### Try it
The reply to the records below should contain exactly the lines from the line with "- **Migration Support**: Alembic." through the line with "### Inside an amsmath environment", and nothing besides.

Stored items

|---|

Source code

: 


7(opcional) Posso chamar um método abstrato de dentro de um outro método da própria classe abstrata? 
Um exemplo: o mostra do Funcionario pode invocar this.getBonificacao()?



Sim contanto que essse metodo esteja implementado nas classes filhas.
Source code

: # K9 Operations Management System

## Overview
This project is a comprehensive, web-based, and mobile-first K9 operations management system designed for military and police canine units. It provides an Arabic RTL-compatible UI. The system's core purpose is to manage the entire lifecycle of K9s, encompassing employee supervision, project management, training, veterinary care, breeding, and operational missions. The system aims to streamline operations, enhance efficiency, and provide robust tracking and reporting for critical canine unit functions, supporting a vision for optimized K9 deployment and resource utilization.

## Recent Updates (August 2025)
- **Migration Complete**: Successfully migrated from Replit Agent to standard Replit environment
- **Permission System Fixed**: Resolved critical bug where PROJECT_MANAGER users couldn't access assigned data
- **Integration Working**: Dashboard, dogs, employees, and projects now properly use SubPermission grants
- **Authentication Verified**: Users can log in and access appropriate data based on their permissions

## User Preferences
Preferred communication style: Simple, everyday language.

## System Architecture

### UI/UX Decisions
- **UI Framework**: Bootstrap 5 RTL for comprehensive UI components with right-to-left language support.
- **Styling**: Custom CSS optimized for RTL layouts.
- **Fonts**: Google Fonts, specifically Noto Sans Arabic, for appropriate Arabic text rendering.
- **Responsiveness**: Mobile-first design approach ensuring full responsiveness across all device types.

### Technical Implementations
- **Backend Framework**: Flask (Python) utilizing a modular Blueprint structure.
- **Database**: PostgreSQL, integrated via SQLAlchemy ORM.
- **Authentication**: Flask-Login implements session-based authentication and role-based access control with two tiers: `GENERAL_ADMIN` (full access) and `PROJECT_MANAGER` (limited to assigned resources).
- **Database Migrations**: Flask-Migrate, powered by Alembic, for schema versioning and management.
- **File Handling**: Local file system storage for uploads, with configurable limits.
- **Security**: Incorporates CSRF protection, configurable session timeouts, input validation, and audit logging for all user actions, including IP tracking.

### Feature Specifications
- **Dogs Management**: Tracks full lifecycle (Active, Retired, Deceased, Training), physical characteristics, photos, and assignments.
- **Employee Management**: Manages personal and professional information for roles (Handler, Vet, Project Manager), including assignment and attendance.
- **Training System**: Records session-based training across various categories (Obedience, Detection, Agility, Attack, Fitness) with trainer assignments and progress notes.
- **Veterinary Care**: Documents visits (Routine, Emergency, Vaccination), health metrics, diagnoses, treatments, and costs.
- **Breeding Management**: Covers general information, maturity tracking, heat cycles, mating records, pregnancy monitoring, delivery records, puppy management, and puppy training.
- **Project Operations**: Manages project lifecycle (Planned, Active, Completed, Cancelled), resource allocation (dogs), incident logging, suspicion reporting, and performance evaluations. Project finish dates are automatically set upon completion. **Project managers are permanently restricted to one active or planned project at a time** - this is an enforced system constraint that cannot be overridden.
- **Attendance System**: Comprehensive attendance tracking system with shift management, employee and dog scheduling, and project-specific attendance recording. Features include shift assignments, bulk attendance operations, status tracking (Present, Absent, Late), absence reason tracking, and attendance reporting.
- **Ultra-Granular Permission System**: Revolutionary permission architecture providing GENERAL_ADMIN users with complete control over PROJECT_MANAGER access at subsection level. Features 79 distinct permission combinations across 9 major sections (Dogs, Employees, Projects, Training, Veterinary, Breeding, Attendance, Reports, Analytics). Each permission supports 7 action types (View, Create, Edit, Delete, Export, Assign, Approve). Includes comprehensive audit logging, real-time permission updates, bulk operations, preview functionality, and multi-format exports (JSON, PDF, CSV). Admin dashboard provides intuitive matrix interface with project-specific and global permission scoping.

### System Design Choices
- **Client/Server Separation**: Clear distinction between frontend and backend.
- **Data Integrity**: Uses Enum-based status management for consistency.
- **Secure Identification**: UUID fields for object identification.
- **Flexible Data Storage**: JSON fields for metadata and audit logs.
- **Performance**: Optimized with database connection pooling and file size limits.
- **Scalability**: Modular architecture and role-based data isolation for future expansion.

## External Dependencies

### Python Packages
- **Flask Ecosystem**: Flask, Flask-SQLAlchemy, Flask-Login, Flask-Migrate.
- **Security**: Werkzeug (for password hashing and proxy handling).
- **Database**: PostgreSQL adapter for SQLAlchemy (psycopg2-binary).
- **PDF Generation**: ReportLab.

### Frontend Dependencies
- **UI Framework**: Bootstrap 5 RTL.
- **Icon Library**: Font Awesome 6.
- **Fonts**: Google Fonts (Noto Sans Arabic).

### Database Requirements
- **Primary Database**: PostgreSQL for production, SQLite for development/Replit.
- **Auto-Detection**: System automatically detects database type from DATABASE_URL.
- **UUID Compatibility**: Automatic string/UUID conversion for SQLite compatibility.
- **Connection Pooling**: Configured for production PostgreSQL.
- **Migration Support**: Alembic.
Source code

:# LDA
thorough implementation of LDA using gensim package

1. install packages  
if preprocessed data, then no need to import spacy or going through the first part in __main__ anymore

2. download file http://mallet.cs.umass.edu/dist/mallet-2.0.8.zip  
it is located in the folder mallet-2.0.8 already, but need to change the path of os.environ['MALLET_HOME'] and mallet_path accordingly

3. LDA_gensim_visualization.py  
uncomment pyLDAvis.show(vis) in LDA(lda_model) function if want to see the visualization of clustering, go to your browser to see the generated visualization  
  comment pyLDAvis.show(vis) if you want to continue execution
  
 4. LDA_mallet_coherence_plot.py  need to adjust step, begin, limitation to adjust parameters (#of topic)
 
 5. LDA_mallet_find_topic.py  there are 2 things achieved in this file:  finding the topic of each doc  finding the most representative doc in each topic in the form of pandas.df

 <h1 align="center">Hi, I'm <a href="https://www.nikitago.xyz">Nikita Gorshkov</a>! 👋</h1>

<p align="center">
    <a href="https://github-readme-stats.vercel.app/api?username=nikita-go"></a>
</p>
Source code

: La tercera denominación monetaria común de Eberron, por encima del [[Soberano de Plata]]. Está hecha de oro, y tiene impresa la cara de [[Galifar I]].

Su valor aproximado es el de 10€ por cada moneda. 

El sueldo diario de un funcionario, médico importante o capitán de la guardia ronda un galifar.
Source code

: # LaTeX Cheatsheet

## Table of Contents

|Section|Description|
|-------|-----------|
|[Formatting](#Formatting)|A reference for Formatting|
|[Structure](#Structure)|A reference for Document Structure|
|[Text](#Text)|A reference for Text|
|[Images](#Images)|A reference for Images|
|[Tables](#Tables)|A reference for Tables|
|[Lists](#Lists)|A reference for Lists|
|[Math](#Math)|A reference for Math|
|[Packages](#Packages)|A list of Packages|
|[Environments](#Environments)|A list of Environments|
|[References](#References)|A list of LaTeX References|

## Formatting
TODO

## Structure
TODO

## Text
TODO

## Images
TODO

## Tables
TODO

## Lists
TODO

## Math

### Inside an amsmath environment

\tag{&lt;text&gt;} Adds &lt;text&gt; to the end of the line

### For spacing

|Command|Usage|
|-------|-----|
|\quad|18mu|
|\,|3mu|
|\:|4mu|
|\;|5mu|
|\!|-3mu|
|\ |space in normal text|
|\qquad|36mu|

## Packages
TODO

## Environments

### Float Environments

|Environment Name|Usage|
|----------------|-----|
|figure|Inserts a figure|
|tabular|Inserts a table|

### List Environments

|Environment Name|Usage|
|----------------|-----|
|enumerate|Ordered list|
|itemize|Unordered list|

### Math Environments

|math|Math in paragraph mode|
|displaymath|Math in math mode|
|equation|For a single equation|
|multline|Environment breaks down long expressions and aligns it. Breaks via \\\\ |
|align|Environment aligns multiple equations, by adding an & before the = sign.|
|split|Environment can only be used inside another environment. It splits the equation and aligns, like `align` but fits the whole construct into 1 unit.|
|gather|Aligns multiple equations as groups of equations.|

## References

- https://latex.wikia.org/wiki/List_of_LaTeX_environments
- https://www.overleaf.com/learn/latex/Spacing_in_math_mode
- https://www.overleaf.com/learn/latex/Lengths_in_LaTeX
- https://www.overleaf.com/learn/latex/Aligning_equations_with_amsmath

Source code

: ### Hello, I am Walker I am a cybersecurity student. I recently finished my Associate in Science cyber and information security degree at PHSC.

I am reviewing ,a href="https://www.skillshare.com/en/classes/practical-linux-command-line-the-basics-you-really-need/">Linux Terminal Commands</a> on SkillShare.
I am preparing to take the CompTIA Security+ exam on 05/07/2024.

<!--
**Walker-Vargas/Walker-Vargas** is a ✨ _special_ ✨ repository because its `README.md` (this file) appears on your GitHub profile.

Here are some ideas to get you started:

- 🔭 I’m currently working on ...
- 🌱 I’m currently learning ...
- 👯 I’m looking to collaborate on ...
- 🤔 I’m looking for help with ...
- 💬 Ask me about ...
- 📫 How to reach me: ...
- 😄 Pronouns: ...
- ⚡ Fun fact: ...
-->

|---|

### Written solution
- **Migration Support**: Alembic.
Source code

:# LDA
thorough implementation of LDA using gensim package

1. install packages  
if preprocessed data, then no need to import spacy or going through the first part in __main__ anymore

2. download file http://mallet.cs.umass.edu/dist/mallet-2.0.8.zip  
it is located in the folder mallet-2.0.8 already, but need to change the path of os.environ['MALLET_HOME'] and mallet_path accordingly

3. LDA_gensim_visualization.py  
uncomment pyLDAvis.show(vis) in LDA(lda_model) function if want to see the visualization of clustering, go to your browser to see the generated visualization  
  comment pyLDAvis.show(vis) if you want to continue execution
  
 4. LDA_mallet_coherence_plot.py  need to adjust step, begin, limitation to adjust parameters (#of topic)
 
 5. LDA_mallet_find_topic.py  there are 2 things achieved in this file:  finding the topic of each doc  finding the most representative doc in each topic in the form of pandas.df

 <h1 align="center">Hi, I'm <a href="https://www.nikitago.xyz">Nikita Gorshkov</a>! 👋</h1>

<p align="center">
    <a href="https://github-readme-stats.vercel.app/api?username=nikita-go"></a>
</p>
Source code

: La tercera denominación monetaria común de Eberron, por encima del [[Soberano de Plata]]. Está hecha de oro, y tiene impresa la cara de [[Galifar I]].

Su valor aproximado es el de 10€ por cada moneda. 

El sueldo diario de un funcionario, médico importante o capitán de la guardia ronda un galifar.
Source code

: # LaTeX Cheatsheet

## Table of Contents

|Section|Description|
|-------|-----------|
|[Formatting](#Formatting)|A reference for Formatting|
|[Structure](#Structure)|A reference for Document Structure|
|[Text](#Text)|A reference for Text|
|[Images](#Images)|A reference for Images|
|[Tables](#Tables)|A reference for Tables|
|[Lists](#Lists)|A reference for Lists|
|[Math](#Math)|A reference for Math|
|[Packages](#Packages)|A list of Packages|
|[Environments](#Environments)|A list of Environments|
|[References](#References)|A list of LaTeX References|

## Formatting
TODO

## Structure
TODO

## Text
TODO

## Images
TODO

## Tables
TODO

## Lists
TODO

## Math

### Inside an amsmath environment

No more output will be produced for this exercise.